Where is the tsunami of litigation?
Anyone who has read history or who is sufficiently chronologically enriched to remember previous panics, meltdowns and financial crises can tell you that financial shenanigans always generate work for lawyers. The questions are:
When will the work start? Who will get to do it? How long will it last?
WHEN WILL THE WORK START? In a recent story about litigation layoffs, which are unexpected in this kind of market meltdown, a partner was quoted as expecting a tsunami of litigation which hadn't yet materialized.
Lehman Brothers collapsed exactly 30 days ago. Frankly, anyone who had expected a tsunami of litigation to begin by now is operating on the widely discredited Raman Noodles Principle of Practice Development. If the Giant Pile of Mortgage Backed Securities is in limbo, the depth and breadth of the economic problem is yet to be clearly identified, and the theories of fault and blame are still being developed, it is hardly likely that a tsunami or even a big wave of litigation could have begun.
WHO WILL GET TO DO IT? Part of that is being sorted out at the highest level of BigLaw and BigGov. In the end, however, each and every individual mortgage backed security and the underlying actual mortgages that have been enveloped by smoke and mirrors, will be wrestled back to reality by junior associates or cadres of lawyers hired by as-yet-undesignated-government entities.
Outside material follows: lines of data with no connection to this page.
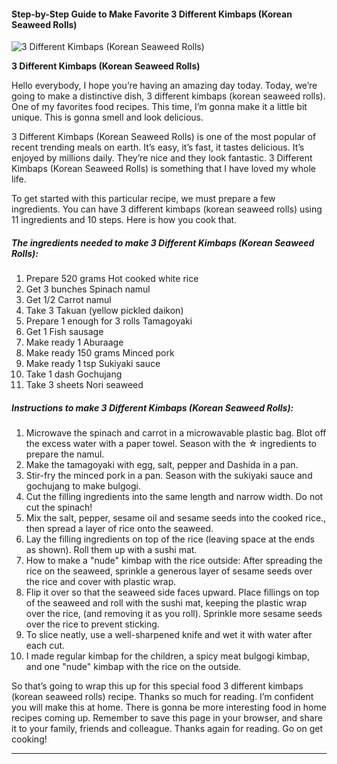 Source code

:             

#### Step-by-Step Guide to Make Favorite 3 Different Kimbaps (Korean Seaweed Rolls)

![3 Different Kimbaps (Korean Seaweed Rolls)](https://img-global.cpcdn.com/recipes/5245313641086976/751x532cq70/3-different-kimbaps-korean-seaweed-rolls-recipe-main-photo.jpg)

**3 Different Kimbaps (Korean Seaweed Rolls)**

Hello everybody, I hope you’re having an amazing day today. Today, we’re going to make a distinctive dish, 3 different kimbaps (korean seaweed rolls). One of my favorites food recipes. This time, I’m gonna make it a little bit unique. This is gonna smell and look delicious.

3 Different Kimbaps (Korean Seaweed Rolls) is one of the most popular of recent trending meals on earth. It’s easy, it’s fast, it tastes delicious. It’s enjoyed by millions daily. They’re nice and they look fantastic. 3 Different Kimbaps (Korean Seaweed Rolls) is something that I have loved my whole life.

To get started with this particular recipe, we must prepare a few ingredients. You can have 3 different kimbaps (korean seaweed rolls) using 11 ingredients and 10 steps. Here is how you cook that.

##### The ingredients needed to make 3 Different Kimbaps (Korean Seaweed Rolls):

1.  Prepare 520 grams Hot cooked white rice
2.  Get 3 bunches Spinach namul
3.  Get 1/2 Carrot namul
4.  Take 3 Takuan (yellow pickled daikon)
5.  Prepare 1 enough for 3 rolls Tamagoyaki
6.  Get 1 Fish sausage
7.  Make ready 1 Aburaage
8.  Make ready 150 grams Minced pork
9.  Make ready 1 tsp Sukiyaki sauce
10.  Take 1 dash Gochujang
11.  Take 3 sheets Nori seaweed

##### Instructions to make 3 Different Kimbaps (Korean Seaweed Rolls):

1.  Microwave the spinach and carrot in a microwavable plastic bag. Blot off the excess water with a paper towel. Season with the ☆ ingredients to prepare the namul.
2.  Make the tamagoyaki with egg, salt, pepper and Dashida in a pan.
3.  Stir-fry the minced pork in a pan. Season with the sukiyaki sauce and gochujang to make bulgogi.
4.  Cut the filling ingredients into the same length and narrow width. Do not cut the spinach!
5.  Mix the salt, pepper, sesame oil and sesame seeds into the cooked rice., then spread a layer of rice onto the seaweed.
6.  Lay the filling ingredients on top of the rice (leaving space at the ends as shown). Roll them up with a sushi mat.
7.  How to make a "nude" kimbap with the rice outside: After spreading the rice on the seaweed, sprinkle a generous layer of sesame seeds over the rice and cover with plastic wrap.
8.  Flip it over so that the seaweed side faces upward. Place fillings on top of the seaweed and roll with the sushi mat, keeping the plastic wrap over the rice, (and removing it as you roll). Sprinkle more sesame seeds over the rice to prevent sticking.
9.  To slice neatly, use a well-sharpened knife and wet it with water after each cut.
10.  I made regular kimbap for the children, a spicy meat bulgogi kimbap, and one "nude" kimbap with the rice on the outside.

So that’s going to wrap this up for this special food 3 different kimbaps (korean seaweed rolls) recipe. Thanks so much for reading. I’m confident you will make this at home. There is gonna be more interesting food in home recipes coming up. Remember to save this page in your browser, and share it to your family, friends and colleague. Thanks again for reading. Go on get cooking!

* * * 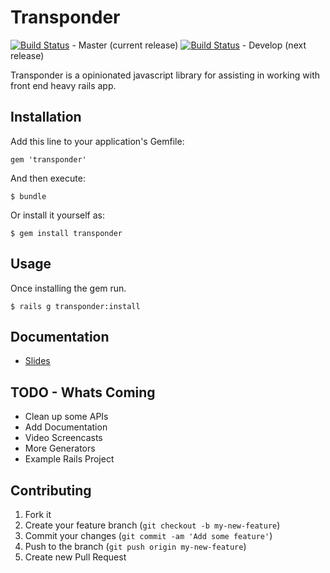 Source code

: # Transponder
[![Build Status](https://www.travis-ci.org/zacksiri/transponder.png?branch=master)](https://www.travis-ci.org/zacksiri/transponder) - Master (current release)
[![Build Status](https://www.travis-ci.org/zacksiri/transponder.png?branch=develop)](https://www.travis-ci.org/zacksiri/transponder) - Develop (next release)

Transponder is a opinionated javascript library for assisting in working with front end heavy rails app.

## Installation

Add this line to your application's Gemfile:

    gem 'transponder'

And then execute:

    $ bundle

Or install it yourself as:

    $ gem install transponder

## Usage

Once installing the gem run.

    $ rails g transponder:install

## Documentation
  + [Slides](http://www.slideshare.net/artellectual/better-ujsforrails)

## TODO - Whats Coming

  + Clean up some APIs
  + Add Documentation
  + Video Screencasts
  + More Generators
  + Example Rails Project

## Contributing

1. Fork it
2. Create your feature branch (`git checkout -b my-new-feature`)
3. Commit your changes (`git commit -am 'Add some feature'`)
4. Push to the branch (`git push origin my-new-feature`)
5. Create new Pull Request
There will be work and there will be a lot of it.
HOW LONG WILL IT LAST? The savings and loan crisis of the 1980s was finally wrapped up in the mid-1990s when the Resolution Trust Corporation's duties were transferred to the FDIC. Yes, I know that the financial structures are different in today's financial meltdown, but I have no reason to believe that the tail of this problem will be any shorter than the RTCs.